(Saved data entries)
══════

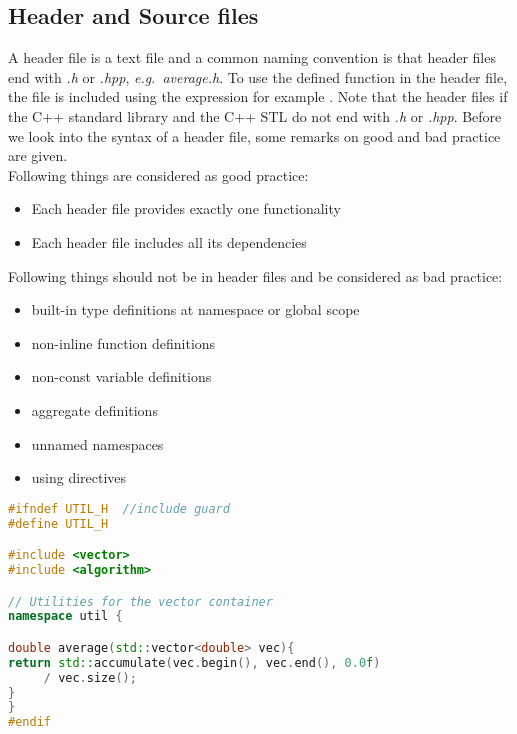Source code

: \subsection{Header and Source files}
A header file is a text file and a common naming convention is that header files end with \textit{.h} or \textit{.hpp}, \emph{e.g.}\ \textit{average.h}. To use the defined function in the header file, the file is included using the  expression for example . Note that the header files if the C++ standard library and the C++ STL do not end with  \textit{.h} or \textit{.hpp}. Before we look into the syntax of a header file, some remarks on good and bad practice are given.\\ 

\noindent Following things are considered as good practice:
\begin{itemize}
\item Each header file provides exactly one functionality 
\item Each header file includes all its dependencies
\end{itemize}
Following things should not be in header files and be considered as bad practice:\\
\begin{itemize}
\item built-in type definitions at namespace or global scope
\item non-inline function definitions
\item non-const variable definitions
\item aggregate definitions
\item unnamed namespaces
\item using directives
\end{itemize}

\begin{lstlisting}[language=c++,caption={Example for header file.\label{code:header}},float,floatplacement=tb]
#ifndef UTIL_H  //include guard
#define UTIL_H

#include <vector>
#include <algorithm>

// Utilities for the vector container
namespace util {

double average(std::vector<double> vec){
return std::accumulate(vec.begin(), vec.end(), 0.0f) 
     / vec.size();
}
}
#endif
\end{lstlisting}
\vspace{0.25cm}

══════

▶ **WORK REQUIRED**
Check each line of the data above for the string "lstlisting", and copy the ones that have it.

▶ **ANSWER**
\begin{lstlisting}[language=c++,caption={Example for header file.\label{code:header}},float,floatplacement=tb]
\end{lstlisting}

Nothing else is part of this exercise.